Fiery advocate of the masses, Chief Ganiyu Oyesola Fawehinmi (SAN), is dead.
He died in the early hours of this morning at Lister Medical Centre, Ikeja, Lagos where he was receiving treatment for lung cancer. He was aged 71.
Sources in his house confirmed to nigeriafilms.com this morning that the popular human rights activist breathed his last this morning at the hospital.
The late activist, who returned to the country recently from a London hospital where he had been battling lung cancer for the past two years, was celebrated by friends and members of his family during his 71st birthday on 22 April, 2009 at his residence in Ikeja.
Even though he was not present, eminent Nigerians, including the former Chief Justice of Nigeria (CJN), Justice Mohammed Uwais, Justice Bode Rhodes-Vivour of the Court of Appeal, Tayo Oyetibo (SAN), Mike Ozekhome, Wahab Shittu, Oluwole Kehinde and Chairman of the Ikeja branch of the Nigerian Bar Association (NBA), Dave Ajetunmobi, graced the occasion.
From the civil society came former President of the National Union of Petroleum and Natural Gas Workers (NUPENG), Mr. Frank Ovie Kokori, Dr. Joe Okei-Odumakin, leaders of the Oodua Peoples Congress (OPC), Dr. Frederick Faseun and Gani Adams and the leader of the Movement for the Survival of the Ogoni People, Ledum Mitee.
The spiritual head of INRI Evangelical Mission, Primate Babatunde Elijah Ayodele, in his book titled Warnings To The Nations, had predicted that Nigerians should pray against the death of an elder statesman.
“This year 2009, let’s pray against the demise of a prominent politician that will pass away. We should also pray for all our elder statesmen, especially in South-South and South-West so that none of them will pass on.

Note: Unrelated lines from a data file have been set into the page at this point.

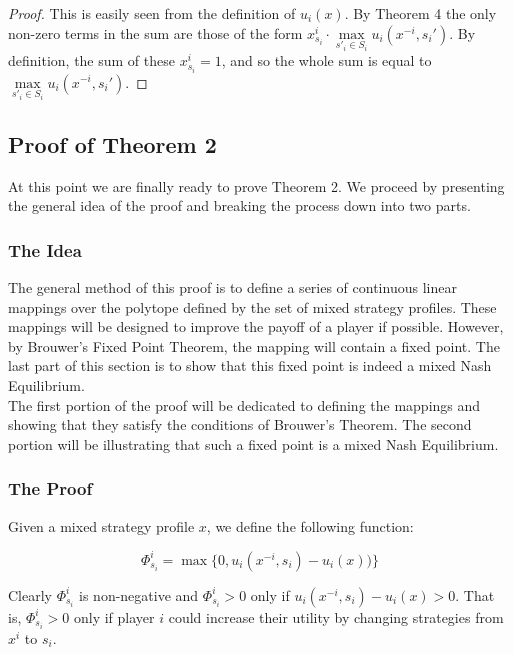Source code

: \documentclass[12pt]{article}
\begin{document}
\begin{proof}
This is easily seen from the definition of $u_i(x)$. By Theorem 4 the only non-zero terms in the sum are those of the form $x^i_{s_i} \cdot \max\limits_{s'_i \in S_i}  u_i(x^{-i}, s_i')$. By definition, the sum of these $x^i_{s_i} = 1$, and so the whole sum is equal to $\max\limits_{s'_i \in S_i}  u_i(x^{-i}, s_i')$.
\end{proof}

\subsection{Proof of Theorem 2}

At this point we are finally ready to prove Theorem 2. We proceed by presenting the general idea of the proof and breaking the process down into two parts.\\

\subsubsection{The Idea}

The general method of this proof is to define a series of continuous linear mappings over the polytope defined by the set of mixed strategy profiles. These mappings will be designed to improve the payoff of a player if possible. However, by Brouwer's Fixed Point Theorem, the mapping will contain a fixed point. The last part of this section is to show that this fixed point is indeed a mixed Nash Equilibrium.\\

The first portion of the proof will be dedicated to defining the mappings and showing that they satisfy the conditions of Brouwer's Theorem. The second portion will be illustrating that such a fixed point is a mixed Nash Equilibrium.

\subsubsection[The Proof]{The Proof\cite{26}} 

Given a mixed strategy profile $x$, we define the following function:

\begin{equation*}
\Phi^i_{s_i} = \max\{ 0,u_i(x^{-i},s_i) - u_i(x))\}
\end{equation*}

Clearly $\Phi^i_{s_i}$ is non-negative and $\Phi^i_{s_i} > 0$ only if $u_i(x^{-i},s_i) - u_i(x) > 0$. That is, $\Phi^i_{s_i} > 0$ only if player $i$ could increase their utility by changing strategies from $x^i$ to $s_i$.\\
\end{document}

“We also need to pray against sudden death in the judiciary,” Primate said in the book released some months ago.
The late Chief Fawehinmi dominated the legal space like a colossus. Those who ignored him did so at their own peril.
He was Nigeria’s foremost human rights activist and lawyer.

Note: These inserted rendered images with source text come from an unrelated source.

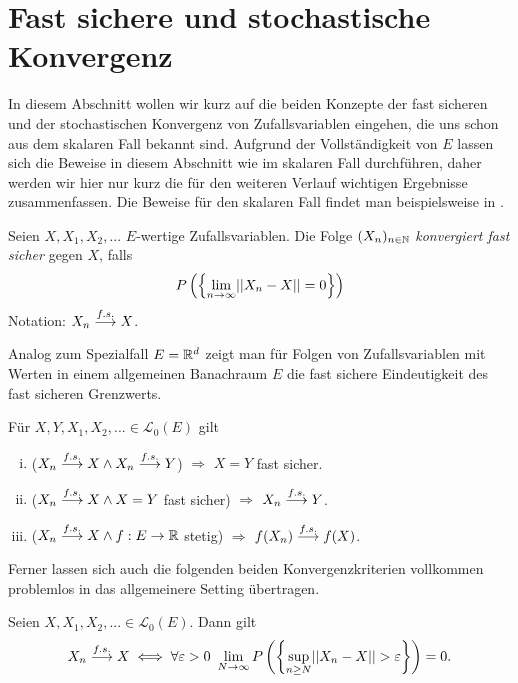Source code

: \section{Fast sichere und stochastische Konvergenz}
In diesem Abschnitt wollen wir kurz auf die beiden Konzepte der fast sicheren und der stochastischen Konvergenz von Zufallsvariablen eingehen, die uns schon aus dem skalaren Fall bekannt sind. 
Aufgrund der Vollständigkeit von $E$ lassen sich die Beweise in diesem Abschnitt wie im skalaren Fall durchführen, daher werden wir hier nur kurz die für den weiteren Verlauf wichtigen Ergebnisse zusammenfassen.  
Die Beweise für den skalaren Fall findet man beispielsweise in \cite{gs}. 
\begin{mydef}
    Seien $X, X_1, X_2,...$ $E$-wertige Zufallsvariablen. Die Folge $(X_n)_{n \in \mathbb{N}}$ \textit{konvergiert fast sicher} gegen $X$, falls
    $$
        P\left(\left\{ \lim_{n \to \infty} \lvert\lvert X_n - X \rvert\rvert = 0 \right\}\right)
    $$
Notation: $X_n \overset{f.s.}{\longrightarrow} X$. 
\end{mydef}

Analog zum Spezialfall $E = \mathbb{R}^d$ zeigt man für Folgen von Zufallsvariablen mit Werten in einem allgemeinen Banachraum $E$ die fast sichere Eindeutigkeit des fast sicheren Grenzwerts. 
\begin{proposition}
    Für $X,Y,X_1,X_2,... \in \mathcal{L}_0(E)$ gilt 
    \begin{enumerate}[(i)]
        \item ($X_n \overset{f.s.}{\longrightarrow} X \land X_n \overset{f.s.}{\longrightarrow} Y$) $\Rightarrow$ $ X = Y$ fast sicher. 
        \item ($X_n \overset{f.s.}{\longrightarrow} X \land X = Y$ fast sicher) $\Rightarrow$ $X_n \overset{f.s.}{\longrightarrow} Y$. 
        \item ($X_n \overset{f.s.}{\longrightarrow} X \land f:E \to \mathbb{R}$ stetig) $\Rightarrow$ $f(X_n) \overset{f.s.}{\longrightarrow} f(X)$. 
    \end{enumerate}
\end{proposition}

Ferner lassen sich auch die folgenden beiden Konvergenzkriterien vollkommen problemlos in das allgemeinere Setting übertragen. 

\begin{theorem}
    Seien $X, X_1,X_2,... \in \mathcal{L}_0(E)$. Dann gilt
    \begin{align*}
        X_n \overset{f.s.}{\longrightarrow} X \iff \forall \varepsilon > 0 \ \lim_{N \to \infty}P\left(\left\{ \sup_{n \geq N}\lvert\lvert X_n - X \rvert\rvert > \varepsilon \right\}\right) = 0.
    \end{align*}
\end{theorem}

He was a philanthropist who put smiles on the faces of indigent students by giving them scholarships.
Forty students benefitted from his scholarship awards on Thursday, 27 February, 2009, when each of them got N100,000 from Chief Fawehinmi to further their education.

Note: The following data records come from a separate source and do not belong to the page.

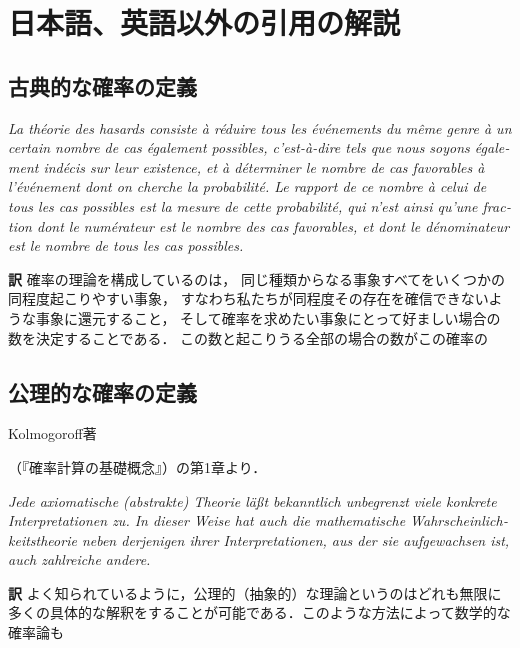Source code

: \documentclass[main.tex]{subfiles}
\begin{document}
\chapter{日本語、英語以外の引用の解説}

\section{古典的な確率の定義}


\begin{quotebox}
\begin{french}
{\itshape
La théorie des hasards consiste à réduire tous les événements du même genre à un certain nombre
de cas également possibles, c'est-à-dire tels que nous soyons également indécis sur leur existence,
et à déterminer le nombre de cas favorables à l'événement dont on cherche la probabilité.
Le rapport de ce nombre à celui de tous les cas possibles est la mesure de cette probabilité,
qui n'est ainsi qu'une fraction dont le numérateur est le nombre des cas favorables,
et dont le dénominateur est le nombre de tous les cas possibles.}
\end{french}
\end{quotebox}

\noindent \textbf{\gtfamily 訳} 確率の理論を構成しているのは，
同じ種類からなる事象すべてをいくつかの同程度起こりやすい事象，
すなわち私たちが同程度その存在を確信できないような事象に還元すること，
そして確率を求めたい事象にとって好ましい場合の数を決定することである．
この数と起こりうる全部の場合の数がこの確率の




\section{公理的な確率の定義}

Kolmogoroff著\begin{german}\end{german}（『確率計算の基礎概念』）の第1章より．

\begin{quotebox}
\begin{german}{\itshape
Jede axiomatische (abstrakte) Theorie läßt
bekanntlich unbegrenzt viele konkrete Interpretationen zu.
In dieser Weise hat auch die mathematische Wahrscheinlichkeitstheorie
neben derjenigen ihrer Interpretationen,
aus der sie aufgewachsen ist,
auch zahlreiche andere.}
\end{german}
\end{quotebox}

\noindent \textbf{\gtfamily 訳} よく知られているように，公理的（抽象的）な理論というのはどれも無限に多くの具体的な解釈をすることが可能である．このような方法によって数学的な確率論も


\end{document}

As at the time of filing this report, hundreds of mourners had besieged his Ikeja home to commiserate with his family.
With his boundless energy he tenaciously and uncompromisingly pursued his beliefs, principles and ideals for the untrammelled rule of law, undiluted democracy, all embracing and expansive social justice, protection of fundamental human rights and respect for the hopes and aspirations of the masses who are victims of misgovernance in our country.
In 1986, while Chief Fawehinmi was Dele Giwa’s lawyer, the latter was killed with a parcel bomb under suspicious circumstances .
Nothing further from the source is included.